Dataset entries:
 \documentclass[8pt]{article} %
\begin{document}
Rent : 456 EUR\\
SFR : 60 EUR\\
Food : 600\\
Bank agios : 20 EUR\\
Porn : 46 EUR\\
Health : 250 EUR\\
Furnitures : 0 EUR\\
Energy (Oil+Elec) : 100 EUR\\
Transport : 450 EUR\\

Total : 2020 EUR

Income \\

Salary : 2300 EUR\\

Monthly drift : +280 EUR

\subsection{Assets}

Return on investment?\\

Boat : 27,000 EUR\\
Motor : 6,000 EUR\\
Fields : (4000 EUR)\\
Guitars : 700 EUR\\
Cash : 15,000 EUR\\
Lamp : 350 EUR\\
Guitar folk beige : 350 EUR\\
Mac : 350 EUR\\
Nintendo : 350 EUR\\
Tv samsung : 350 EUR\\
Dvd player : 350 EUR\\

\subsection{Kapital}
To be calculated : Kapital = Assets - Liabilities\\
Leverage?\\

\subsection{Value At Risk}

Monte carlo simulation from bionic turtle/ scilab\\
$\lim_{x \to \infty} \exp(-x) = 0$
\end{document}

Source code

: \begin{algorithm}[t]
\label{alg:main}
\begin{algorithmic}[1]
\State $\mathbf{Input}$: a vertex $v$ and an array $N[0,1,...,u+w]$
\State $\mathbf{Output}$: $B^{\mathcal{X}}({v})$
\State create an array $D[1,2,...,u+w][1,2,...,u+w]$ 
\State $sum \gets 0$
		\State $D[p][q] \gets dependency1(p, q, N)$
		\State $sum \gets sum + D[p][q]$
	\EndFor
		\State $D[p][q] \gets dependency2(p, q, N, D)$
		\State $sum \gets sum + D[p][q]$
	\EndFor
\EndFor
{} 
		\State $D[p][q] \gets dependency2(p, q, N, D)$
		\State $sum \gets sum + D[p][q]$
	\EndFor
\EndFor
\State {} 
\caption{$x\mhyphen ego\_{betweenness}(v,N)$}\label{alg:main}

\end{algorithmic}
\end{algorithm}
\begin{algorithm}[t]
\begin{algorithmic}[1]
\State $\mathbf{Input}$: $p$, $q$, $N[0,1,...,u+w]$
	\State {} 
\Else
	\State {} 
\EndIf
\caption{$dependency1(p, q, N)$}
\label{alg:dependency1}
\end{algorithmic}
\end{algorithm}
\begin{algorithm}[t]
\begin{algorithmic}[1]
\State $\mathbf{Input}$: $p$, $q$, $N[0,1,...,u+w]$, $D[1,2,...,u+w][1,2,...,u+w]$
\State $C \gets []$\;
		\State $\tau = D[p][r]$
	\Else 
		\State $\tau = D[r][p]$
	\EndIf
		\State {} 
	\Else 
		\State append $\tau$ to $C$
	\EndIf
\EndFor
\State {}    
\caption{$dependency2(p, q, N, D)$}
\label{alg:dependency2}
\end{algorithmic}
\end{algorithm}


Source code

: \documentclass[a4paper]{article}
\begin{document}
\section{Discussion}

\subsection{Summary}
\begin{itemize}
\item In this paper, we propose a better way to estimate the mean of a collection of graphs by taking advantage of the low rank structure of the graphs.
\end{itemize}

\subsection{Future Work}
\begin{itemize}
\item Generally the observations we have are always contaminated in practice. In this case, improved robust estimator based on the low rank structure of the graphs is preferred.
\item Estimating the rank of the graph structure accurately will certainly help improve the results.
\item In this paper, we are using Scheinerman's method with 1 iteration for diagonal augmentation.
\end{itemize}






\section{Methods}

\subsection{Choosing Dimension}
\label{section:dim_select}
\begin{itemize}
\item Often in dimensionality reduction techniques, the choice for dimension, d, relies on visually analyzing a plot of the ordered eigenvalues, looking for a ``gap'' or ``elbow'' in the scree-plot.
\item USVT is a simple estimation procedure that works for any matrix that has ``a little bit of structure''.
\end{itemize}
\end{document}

Work task:
Every record above is to be transcribed exactly as written.

Response area:
 \documentclass[8pt]{article} %
\begin{document}
Rent : 456 EUR\\
SFR : 60 EUR\\
Food : 600\\
Bank agios : 20 EUR\\
Porn : 46 EUR\\
Health : 250 EUR\\
Furnitures : 0 EUR\\
Energy (Oil+Elec) : 100 EUR\\
Transport : 450 EUR\\

Total : 2020 EUR

Income \\

Salary : 2300 EUR\\

Monthly drift : +280 EUR

\subsection{Assets}

Return on investment?\\

Boat : 27,000 EUR\\
Motor : 6,000 EUR\\
Fields : (4000 EUR)\\
Guitars : 700 EUR\\
Cash : 15,000 EUR\\
Lamp : 350 EUR\\
Guitar folk beige : 350 EUR\\
Mac : 350 EUR\\
Nintendo : 350 EUR\\
Tv samsung : 350 EUR\\
Dvd player : 350 EUR\\

\subsection{Kapital}
To be calculated : Kapital = Assets - Liabilities\\
Leverage?\\

\subsection{Value At Risk}

Monte carlo simulation from bionic turtle/ scilab\\
$\lim_{x \to \infty} \exp(-x) = 0$
\end{document}

Source code

: \begin{algorithm}[t]
\label{alg:main}
\begin{algorithmic}[1]
\State $\mathbf{Input}$: a vertex $v$ and an array $N[0,1,...,u+w]$
\State $\mathbf{Output}$: $B^{\mathcal{X}}({v})$
\State create an array $D[1,2,...,u+w][1,2,...,u+w]$ 
\State $sum \gets 0$
		\State $D[p][q] \gets dependency1(p, q, N)$
		\State $sum \gets sum + D[p][q]$
	\EndFor
		\State $D[p][q] \gets dependency2(p, q, N, D)$
		\State $sum \gets sum + D[p][q]$
	\EndFor
\EndFor
{} 
		\State $D[p][q] \gets dependency2(p, q, N, D)$
		\State $sum \gets sum + D[p][q]$
	\EndFor
\EndFor
\State {} 
\caption{$x\mhyphen ego\_{betweenness}(v,N)$}\label{alg:main}

\end{algorithmic}
\end{algorithm}
\begin{algorithm}[t]
\begin{algorithmic}[1]
\State $\mathbf{Input}$: $p$, $q$, $N[0,1,...,u+w]$
	\State {} 
\Else
	\State {} 
\EndIf
\caption{$dependency1(p, q, N)$}
\label{alg:dependency1}
\end{algorithmic}
\end{algorithm}
\begin{algorithm}[t]
\begin{algorithmic}[1]
\State $\mathbf{Input}$: $p$, $q$, $N[0,1,...,u+w]$, $D[1,2,...,u+w][1,2,...,u+w]$
\State $C \gets []$\;
		\State $\tau = D[p][r]$
	\Else 
		\State $\tau = D[r][p]$
	\EndIf
		\State {} 
	\Else 
		\State append $\tau$ to $C$
	\EndIf
\EndFor
\State {}    
\caption{$dependency2(p, q, N, D)$}
\label{alg:dependency2}
\end{algorithmic}
\end{algorithm}


Source code

: \documentclass[a4paper]{article}
\begin{document}
\section{Discussion}

\subsection{Summary}
\begin{itemize}
\item In this paper, we propose a better way to estimate the mean of a collection of graphs by taking advantage of the low rank structure of the graphs.
\end{itemize}

\subsection{Future Work}
\begin{itemize}
\item Generally the observations we have are always contaminated in practice. In this case, improved robust estimator based on the low rank structure of the graphs is preferred.
\item Estimating the rank of the graph structure accurately will certainly help improve the results.
\item In this paper, we are using Scheinerman's method with 1 iteration for diagonal augmentation.
\end{itemize}






\section{Methods}

\subsection{Choosing Dimension}
\label{section:dim_select}
\begin{itemize}
\item Often in dimensionality reduction techniques, the choice for dimension, d, relies on visually analyzing a plot of the ordered eigenvalues, looking for a ``gap'' or ``elbow'' in the scree-plot.
\item USVT is a simple estimation procedure that works for any matrix that has ``a little bit of structure''.
\end{itemize}
\end{document}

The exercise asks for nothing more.